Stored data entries
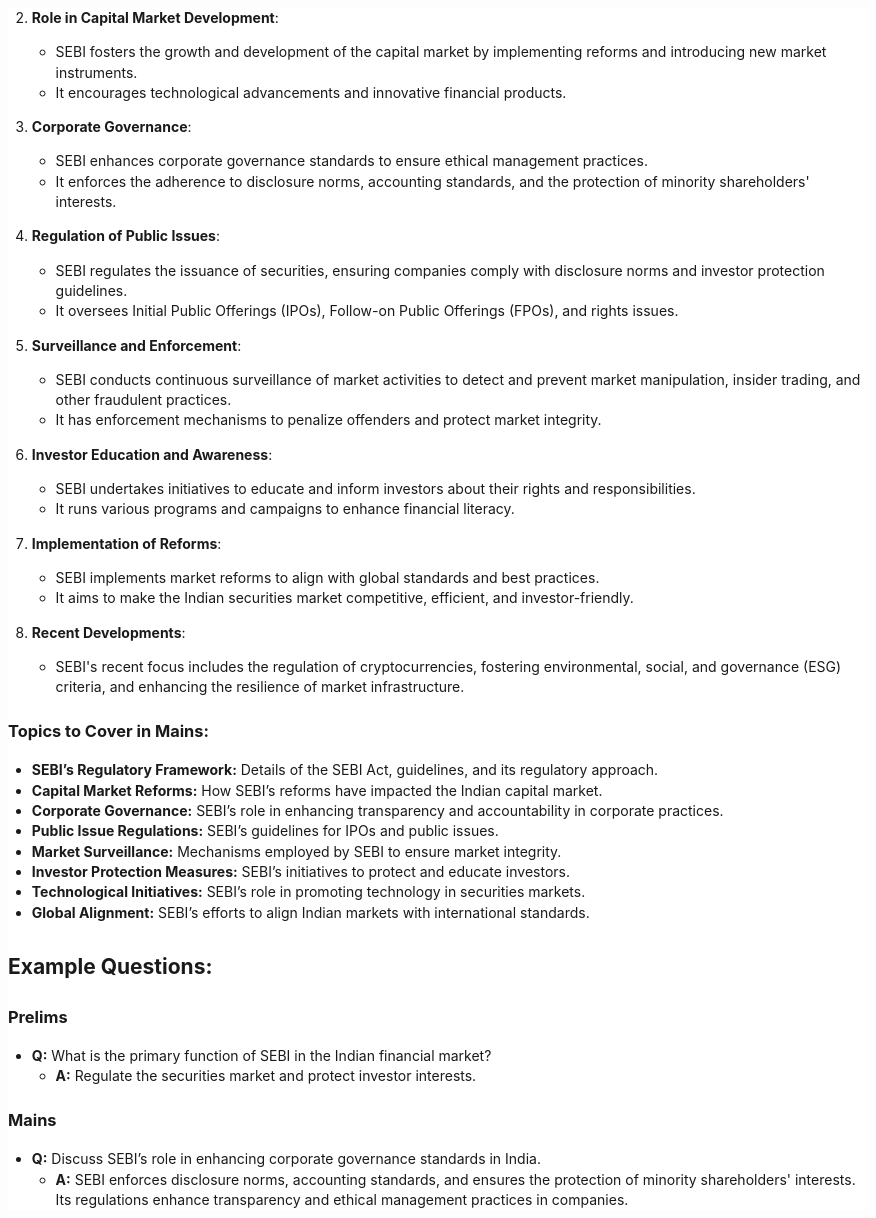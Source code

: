 2. **Role in Capital Market Development**:
   - SEBI fosters the growth and development of the capital market by implementing reforms and introducing new market instruments.
   - It encourages technological advancements and innovative financial products.

3. **Corporate Governance**:
   - SEBI enhances corporate governance standards to ensure ethical management practices.
   - It enforces the adherence to disclosure norms, accounting standards, and the protection of minority shareholders' interests.

4. **Regulation of Public Issues**:
   - SEBI regulates the issuance of securities, ensuring companies comply with disclosure norms and investor protection guidelines.
   - It oversees Initial Public Offerings (IPOs), Follow-on Public Offerings (FPOs), and rights issues.

5. **Surveillance and Enforcement**:
   - SEBI conducts continuous surveillance of market activities to detect and prevent market manipulation, insider trading, and other fraudulent practices.
   - It has enforcement mechanisms to penalize offenders and protect market integrity.

6. **Investor Education and Awareness**:
   - SEBI undertakes initiatives to educate and inform investors about their rights and responsibilities.
   - It runs various programs and campaigns to enhance financial literacy.

7. **Implementation of Reforms**:
   - SEBI implements market reforms to align with global standards and best practices.
   - It aims to make the Indian securities market competitive, efficient, and investor-friendly.

8. **Recent Developments**:
   - SEBI's recent focus includes the regulation of cryptocurrencies, fostering environmental, social, and governance (ESG) criteria, and enhancing the resilience of market infrastructure.

### **Topics to Cover in Mains:**
- **SEBI’s Regulatory Framework:** Details of the SEBI Act, guidelines, and its regulatory approach.
- **Capital Market Reforms:** How SEBI’s reforms have impacted the Indian capital market.
- **Corporate Governance:** SEBI’s role in enhancing transparency and accountability in corporate practices.
- **Public Issue Regulations:** SEBI’s guidelines for IPOs and public issues.
- **Market Surveillance:** Mechanisms employed by SEBI to ensure market integrity.
- **Investor Protection Measures:** SEBI’s initiatives to protect and educate investors.
- **Technological Initiatives:** SEBI’s role in promoting technology in securities markets.
- **Global Alignment:** SEBI’s efforts to align Indian markets with international standards.

## **Example Questions:**

### **Prelims**
- **Q:** What is the primary function of SEBI in the Indian financial market?
  - **A:** Regulate the securities market and protect investor interests.

### **Mains**
- **Q:** Discuss SEBI’s role in enhancing corporate governance standards in India.
  - **A:** SEBI enforces disclosure norms, accounting standards, and ensures the protection of minority shareholders' interests. Its regulations enhance transparency and ethical management practices in companies.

→ WORK TASK
How many lines in the entries contain the string "Public"? Give the number only.

→ SOLVED PROBLEM
3